Segment Start: Recorded information

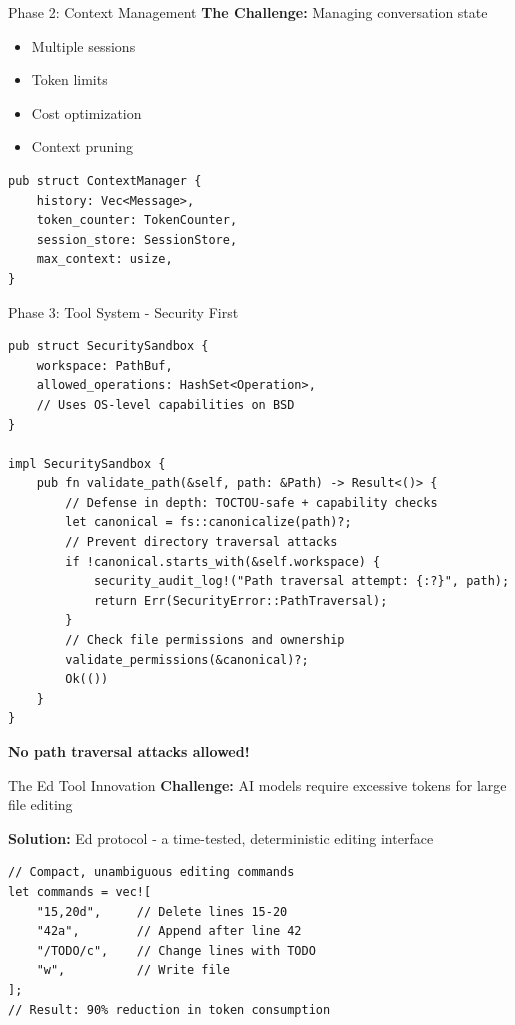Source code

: \documentclass[aspectratio=169]{beamer}
\begin{document}
\begin{frame}[fragile]{Phase 2: Context Management}
\textbf{The Challenge:} Managing conversation state
\begin{itemize}
\item Multiple sessions
\item Token limits
\item Cost optimization
\item Context pruning
\end{itemize}

\begin{lstlisting}
pub struct ContextManager {
    history: Vec<Message>,
    token_counter: TokenCounter,
    session_store: SessionStore,
    max_context: usize,
}
\end{lstlisting}
\end{frame}

\begin{frame}[fragile]{Phase 3: Tool System - Security First}
\begin{lstlisting}
pub struct SecuritySandbox {
    workspace: PathBuf,
    allowed_operations: HashSet<Operation>,
    // Uses OS-level capabilities on BSD
}

impl SecuritySandbox {
    pub fn validate_path(&self, path: &Path) -> Result<()> {
        // Defense in depth: TOCTOU-safe + capability checks
        let canonical = fs::canonicalize(path)?;
        // Prevent directory traversal attacks
        if !canonical.starts_with(&self.workspace) {
            security_audit_log!("Path traversal attempt: {:?}", path);
            return Err(SecurityError::PathTraversal);
        }
        // Check file permissions and ownership
        validate_permissions(&canonical)?;
        Ok(())
    }
}
\end{lstlisting}

\textbf{No path traversal attacks allowed!}
\end{frame}

\begin{frame}[fragile]{The Ed Tool Innovation}
\textbf{Challenge:} AI models require excessive tokens for large file editing

\textbf{Solution:} Ed protocol - a time-tested, deterministic editing interface
\begin{lstlisting}
// Compact, unambiguous editing commands
let commands = vec![
    "15,20d",     // Delete lines 15-20
    "42a",        // Append after line 42
    "/TODO/c",    // Change lines with TODO
    "w",          // Write file
];
// Result: 90% reduction in token consumption
\end{lstlisting}
\end{frame}
\end{document}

Segment End: Recorded information

**Problem details:** Begin with the line containing "capabilities on BSD" and repeat each line exactly until the records above end.

**Your solution:**
    // Uses OS-level capabilities on BSD
}

impl SecuritySandbox {
    pub fn validate_path(&self, path: &Path) -> Result<()> {
        // Defense in depth: TOCTOU-safe + capability checks
        let canonical = fs::canonicalize(path)?;
        // Prevent directory traversal attacks
        if !canonical.starts_with(&self.workspace) {
            security_audit_log!("Path traversal attempt: {:?}", path);
            return Err(SecurityError::PathTraversal);
        }
        // Check file permissions and ownership
        validate_permissions(&canonical)?;
        Ok(())
    }
}
\end{lstlisting}

\textbf{No path traversal attacks allowed!}
\end{frame}

\begin{frame}[fragile]{The Ed Tool Innovation}
\textbf{Challenge:} AI models require excessive tokens for large file editing

\textbf{Solution:} Ed protocol - a time-tested, deterministic editing interface
\begin{lstlisting}
// Compact, unambiguous editing commands
let commands = vec![
    "15,20d",     // Delete lines 15-20
    "42a",        // Append after line 42
    "/TODO/c",    // Change lines with TODO
    "w",          // Write file
];
// Result: 90% reduction in token consumption
\end{lstlisting}
\end{frame}
\end{document}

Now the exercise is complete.